Más de medio siglo sin comer
El fenómeno de la abstinencia total de alimentos, conocido como inedia, hizo que la brasileña despertase el interés de médicos, investigadores, peregrinos y curiosos.
Sin embargo, Bomtempo considera que sería un error reducir su figura a este aspecto extraordinario.
«Todo ese asunto de no comer, beber ni dormir no constituye, en realidad, la esencia de la santidad de Lola», explica.
Para el médico, lo fundamental fueron «sus virtudes y su sacrificio» y, especialmente, «su intimidad con el Corazón de Jesús».
«Secretaria del Corazón de Jesús»
Quienes convivieron con ella recuerdan que podía interrumpir una conversación para dirigirse directamente a Cristo: «¿Qué quieres de mí, Señor? ¿Qué quieres que haga? ¿Qué quieres que diga?».
Bomtempo la define de una manera especialmente gráfica: «Era simplemente una secretaria del Corazón de Jesús».
64 años postrada y el Santísimo en su habitación
Las consecuencias de aquella caída acompañaron a Lola durante toda su existencia. Permaneció postrada en cama durante 64 años.
Su vida de oración llegó a adquirir tal intensidad que recibió una autorización excepcional.
El entonces obispo de Mariana, Oscar de Oliveira, le permitió tener reservado el Santísimo Sacramento en su propia habitación.
Según su médico, Lola permanecía en una especie de vigilia permanente ante la Eucaristía.
En una ocasión le preguntó por qué nunca abandonaba la habitación, ni siquiera para salir al patio.
La respuesta de Lola resumía su vida:
«Mi lugar está aquí, ante el Santísimo Sacramento, ante el Corazón de Jesús».
Una causa de beatificación que vuelve a avanzar
La fama de santidad de Lola sobrevivió a su muerte, ocurrida en 1999.
Su causa de beatificación fue abierta en 2005 por el entonces arzobispo de Mariana, Luciano Mendes de Almeida, que la había conocido personalmente.
«Lola posee más virtudes de las necesarias para la santidad. Eso sucederá en el momento oportuno», habría afirmado el arzobispo, según recuerda Bomtempo.
Sin embargo, diversos problemas burocráticos provocaron que la causa permaneciera estancada durante años.
El proceso se reanudó en 2025, después de que el actual arzobispo de Mariana, Airton José dos Santos, nombrase al sacerdote Rodney Francisco Reis da Silva postulador de la fase diocesana.
Una vez terminada esta etapa, la documentación podrá ser enviada al Dicasterio para las Causas de los Santos en Roma.

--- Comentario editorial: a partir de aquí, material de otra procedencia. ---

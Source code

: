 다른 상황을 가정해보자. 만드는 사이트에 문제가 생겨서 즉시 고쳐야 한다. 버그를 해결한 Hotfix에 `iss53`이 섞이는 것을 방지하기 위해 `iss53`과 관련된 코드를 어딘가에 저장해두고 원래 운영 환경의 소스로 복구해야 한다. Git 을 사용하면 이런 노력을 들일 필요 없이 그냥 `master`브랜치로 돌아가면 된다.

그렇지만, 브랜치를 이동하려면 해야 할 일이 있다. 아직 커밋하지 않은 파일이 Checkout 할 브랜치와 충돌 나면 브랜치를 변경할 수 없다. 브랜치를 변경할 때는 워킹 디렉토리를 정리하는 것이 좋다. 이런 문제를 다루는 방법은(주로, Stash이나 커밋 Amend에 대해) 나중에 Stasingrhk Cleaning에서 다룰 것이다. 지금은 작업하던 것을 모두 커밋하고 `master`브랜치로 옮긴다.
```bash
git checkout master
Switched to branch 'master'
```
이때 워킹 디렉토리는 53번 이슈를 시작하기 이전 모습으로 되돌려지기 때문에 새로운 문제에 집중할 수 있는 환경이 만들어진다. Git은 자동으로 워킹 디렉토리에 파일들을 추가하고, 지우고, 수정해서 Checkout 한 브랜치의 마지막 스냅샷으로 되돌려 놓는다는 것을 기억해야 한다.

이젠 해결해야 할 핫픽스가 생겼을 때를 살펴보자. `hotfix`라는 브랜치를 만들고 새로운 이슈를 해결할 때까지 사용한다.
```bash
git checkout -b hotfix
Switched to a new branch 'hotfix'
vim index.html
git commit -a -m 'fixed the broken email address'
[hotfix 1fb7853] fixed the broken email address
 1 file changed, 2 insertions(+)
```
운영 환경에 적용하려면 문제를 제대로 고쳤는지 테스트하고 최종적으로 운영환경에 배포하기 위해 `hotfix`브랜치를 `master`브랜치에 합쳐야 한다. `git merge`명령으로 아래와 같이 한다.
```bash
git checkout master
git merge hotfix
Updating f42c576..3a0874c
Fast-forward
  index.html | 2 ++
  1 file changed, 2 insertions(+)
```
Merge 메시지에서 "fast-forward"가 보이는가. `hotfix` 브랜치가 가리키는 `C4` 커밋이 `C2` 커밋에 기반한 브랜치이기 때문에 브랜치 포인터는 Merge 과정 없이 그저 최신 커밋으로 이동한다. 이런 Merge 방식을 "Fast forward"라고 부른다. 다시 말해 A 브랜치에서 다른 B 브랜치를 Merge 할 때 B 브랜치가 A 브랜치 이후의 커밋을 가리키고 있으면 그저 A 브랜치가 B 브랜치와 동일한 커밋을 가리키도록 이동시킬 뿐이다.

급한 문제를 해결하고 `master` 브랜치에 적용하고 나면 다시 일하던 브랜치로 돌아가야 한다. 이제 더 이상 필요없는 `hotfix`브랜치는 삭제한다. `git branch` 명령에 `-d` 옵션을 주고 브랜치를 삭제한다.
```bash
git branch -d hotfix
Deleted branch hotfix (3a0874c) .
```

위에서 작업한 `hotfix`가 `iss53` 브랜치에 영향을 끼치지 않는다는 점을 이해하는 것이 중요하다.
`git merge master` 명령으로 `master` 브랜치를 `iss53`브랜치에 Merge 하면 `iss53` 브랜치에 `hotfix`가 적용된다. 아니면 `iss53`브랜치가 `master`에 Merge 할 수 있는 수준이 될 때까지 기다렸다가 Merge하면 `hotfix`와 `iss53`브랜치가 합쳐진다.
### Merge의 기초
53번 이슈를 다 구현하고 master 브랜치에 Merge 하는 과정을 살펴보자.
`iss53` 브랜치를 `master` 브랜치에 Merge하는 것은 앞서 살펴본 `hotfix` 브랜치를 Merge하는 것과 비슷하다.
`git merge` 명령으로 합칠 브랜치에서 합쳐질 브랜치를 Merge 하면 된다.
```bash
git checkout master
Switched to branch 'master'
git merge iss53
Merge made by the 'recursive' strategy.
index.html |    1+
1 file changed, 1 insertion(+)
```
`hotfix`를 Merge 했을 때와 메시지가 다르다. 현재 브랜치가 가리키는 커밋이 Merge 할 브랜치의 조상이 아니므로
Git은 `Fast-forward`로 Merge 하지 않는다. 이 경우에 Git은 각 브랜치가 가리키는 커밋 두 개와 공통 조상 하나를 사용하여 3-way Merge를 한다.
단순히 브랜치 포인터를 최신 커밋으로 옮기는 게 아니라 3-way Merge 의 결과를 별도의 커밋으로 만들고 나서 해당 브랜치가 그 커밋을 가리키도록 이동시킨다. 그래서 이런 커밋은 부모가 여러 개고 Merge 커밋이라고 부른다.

Su habitación permanece intacta
Más de un cuarto de siglo después de su muerte, el lugar donde vivió continúa recibiendo peregrinos.
El Recanto Sítio da Lola, en Rio Pomba, está actualmente bajo el cuidado de la Iglesia y acoge a fieles procedentes de distintos lugares de Brasil, especialmente los primeros viernes y terceros domingos de cada mes.
La habitación donde Lola pasó más de seis décadas permanece prácticamente intacta y puede contemplarse a través de una mampara de cristal.
Ahora un documental vuelve a poner el foco sobre una de las historias más sorprendentes del catolicismo brasileño contemporáneo: la de aquella joven que perdió la movilidad a los 16 años, permaneció postrada durante 64 y aseguró haber encontrado en la Eucaristía su alimento y el centro absoluto de su existencia.